Kristen Holinsky was in attendance of the meeting on behalf of Habitat for Humanity. She stated that Habitat for Humanity’s “model really does bridge a gap for families who face barriers to accessing traditional market ownership.”
The homes are sold at market value, but without a downpayment and with a mortgage that is no greater than 30% of the family’s income. Mayor Peckford noted that home ownership is something that has the capacity to “change a generational trajectory.” This is not an investment with temporary results; home ownership can change the lives of several generations.
Council also received some updates on the Oxford Village development.
398 units are approved for construction at this phase. The approval for the subdivision was inherited by our current council, and the meeting on June 14 was simply to change the location of single detached dwellings and townhouse dwellings. No substantial changes were made.

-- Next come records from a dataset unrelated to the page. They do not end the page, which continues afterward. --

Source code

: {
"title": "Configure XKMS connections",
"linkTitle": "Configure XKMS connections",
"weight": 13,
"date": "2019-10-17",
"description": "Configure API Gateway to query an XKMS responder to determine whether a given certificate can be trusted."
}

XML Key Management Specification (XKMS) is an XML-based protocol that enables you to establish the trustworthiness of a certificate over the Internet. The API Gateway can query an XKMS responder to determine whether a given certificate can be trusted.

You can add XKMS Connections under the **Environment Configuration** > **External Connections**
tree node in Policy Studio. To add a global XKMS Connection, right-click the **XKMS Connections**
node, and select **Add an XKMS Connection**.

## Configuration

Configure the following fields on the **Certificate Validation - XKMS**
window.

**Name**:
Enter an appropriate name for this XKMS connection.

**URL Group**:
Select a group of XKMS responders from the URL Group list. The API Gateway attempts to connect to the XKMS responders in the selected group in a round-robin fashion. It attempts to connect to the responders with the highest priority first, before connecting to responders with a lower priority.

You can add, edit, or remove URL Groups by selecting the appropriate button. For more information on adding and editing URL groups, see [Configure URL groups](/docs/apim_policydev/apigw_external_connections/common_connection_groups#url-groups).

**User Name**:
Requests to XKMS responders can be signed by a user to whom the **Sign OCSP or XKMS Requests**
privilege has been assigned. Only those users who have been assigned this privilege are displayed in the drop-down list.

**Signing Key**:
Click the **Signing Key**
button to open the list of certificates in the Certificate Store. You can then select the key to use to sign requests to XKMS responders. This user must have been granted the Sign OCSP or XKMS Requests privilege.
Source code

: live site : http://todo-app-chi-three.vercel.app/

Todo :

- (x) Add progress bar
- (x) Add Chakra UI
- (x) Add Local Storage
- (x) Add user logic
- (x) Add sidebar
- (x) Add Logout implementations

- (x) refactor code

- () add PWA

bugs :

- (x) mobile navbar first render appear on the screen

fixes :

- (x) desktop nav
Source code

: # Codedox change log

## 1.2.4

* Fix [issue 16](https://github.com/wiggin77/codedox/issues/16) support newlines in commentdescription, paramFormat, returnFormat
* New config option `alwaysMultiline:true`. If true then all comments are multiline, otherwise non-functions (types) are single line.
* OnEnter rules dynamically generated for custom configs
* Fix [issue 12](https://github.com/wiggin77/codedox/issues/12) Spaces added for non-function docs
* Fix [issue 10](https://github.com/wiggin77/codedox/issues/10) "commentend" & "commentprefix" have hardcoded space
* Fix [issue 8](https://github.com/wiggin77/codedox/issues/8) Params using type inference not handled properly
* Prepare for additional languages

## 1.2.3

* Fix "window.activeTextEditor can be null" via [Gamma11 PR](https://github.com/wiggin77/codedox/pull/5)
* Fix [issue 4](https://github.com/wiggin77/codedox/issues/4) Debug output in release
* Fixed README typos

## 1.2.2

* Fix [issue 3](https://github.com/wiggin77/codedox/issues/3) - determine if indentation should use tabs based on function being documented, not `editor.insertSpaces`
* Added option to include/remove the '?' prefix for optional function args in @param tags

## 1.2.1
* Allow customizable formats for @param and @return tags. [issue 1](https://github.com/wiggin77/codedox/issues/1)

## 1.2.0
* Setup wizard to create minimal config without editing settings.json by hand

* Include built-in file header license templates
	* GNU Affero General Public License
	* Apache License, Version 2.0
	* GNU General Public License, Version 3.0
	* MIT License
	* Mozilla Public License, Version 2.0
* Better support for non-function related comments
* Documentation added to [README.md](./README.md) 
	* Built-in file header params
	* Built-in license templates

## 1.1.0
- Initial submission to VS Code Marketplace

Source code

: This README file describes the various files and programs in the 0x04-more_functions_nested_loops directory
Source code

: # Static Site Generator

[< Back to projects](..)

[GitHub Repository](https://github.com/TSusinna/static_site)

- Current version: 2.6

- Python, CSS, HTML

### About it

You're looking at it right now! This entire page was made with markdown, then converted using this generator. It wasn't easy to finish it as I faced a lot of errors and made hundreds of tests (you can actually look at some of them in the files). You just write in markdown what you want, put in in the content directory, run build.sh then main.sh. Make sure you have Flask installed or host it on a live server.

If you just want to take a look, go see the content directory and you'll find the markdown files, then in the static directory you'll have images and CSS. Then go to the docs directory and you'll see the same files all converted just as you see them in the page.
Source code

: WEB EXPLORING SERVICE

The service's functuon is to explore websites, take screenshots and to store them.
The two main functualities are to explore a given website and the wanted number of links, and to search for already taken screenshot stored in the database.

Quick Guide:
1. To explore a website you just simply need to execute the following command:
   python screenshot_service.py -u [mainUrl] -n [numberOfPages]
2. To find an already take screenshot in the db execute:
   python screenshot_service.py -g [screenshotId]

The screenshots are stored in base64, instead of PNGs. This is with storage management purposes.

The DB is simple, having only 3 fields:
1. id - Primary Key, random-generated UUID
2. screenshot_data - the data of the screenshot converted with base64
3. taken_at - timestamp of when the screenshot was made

Council approves of the diverse housing types to be constructed at Oxford Village, which has is a mix of detached home, town house, and apartment-type units. However, none of these units are designated as affordable housing. Further, the development is intended for privately owned dwellings rather than rentals.
Though affordable housing imperatives cannot be retroactively applied to the plans already approved for Oxford Village, Mayor Peckford stated, “It is my hope that a discussion can be had with the developer about how to be inclusive of the affordable housing objectives that council has clearly communicated and is imposing on other developments.”
Though the sheer number of units being constructed in Oxford Village will perhaps alleviate some pressure on the local housing market, it’s only a solution for those who can afford it.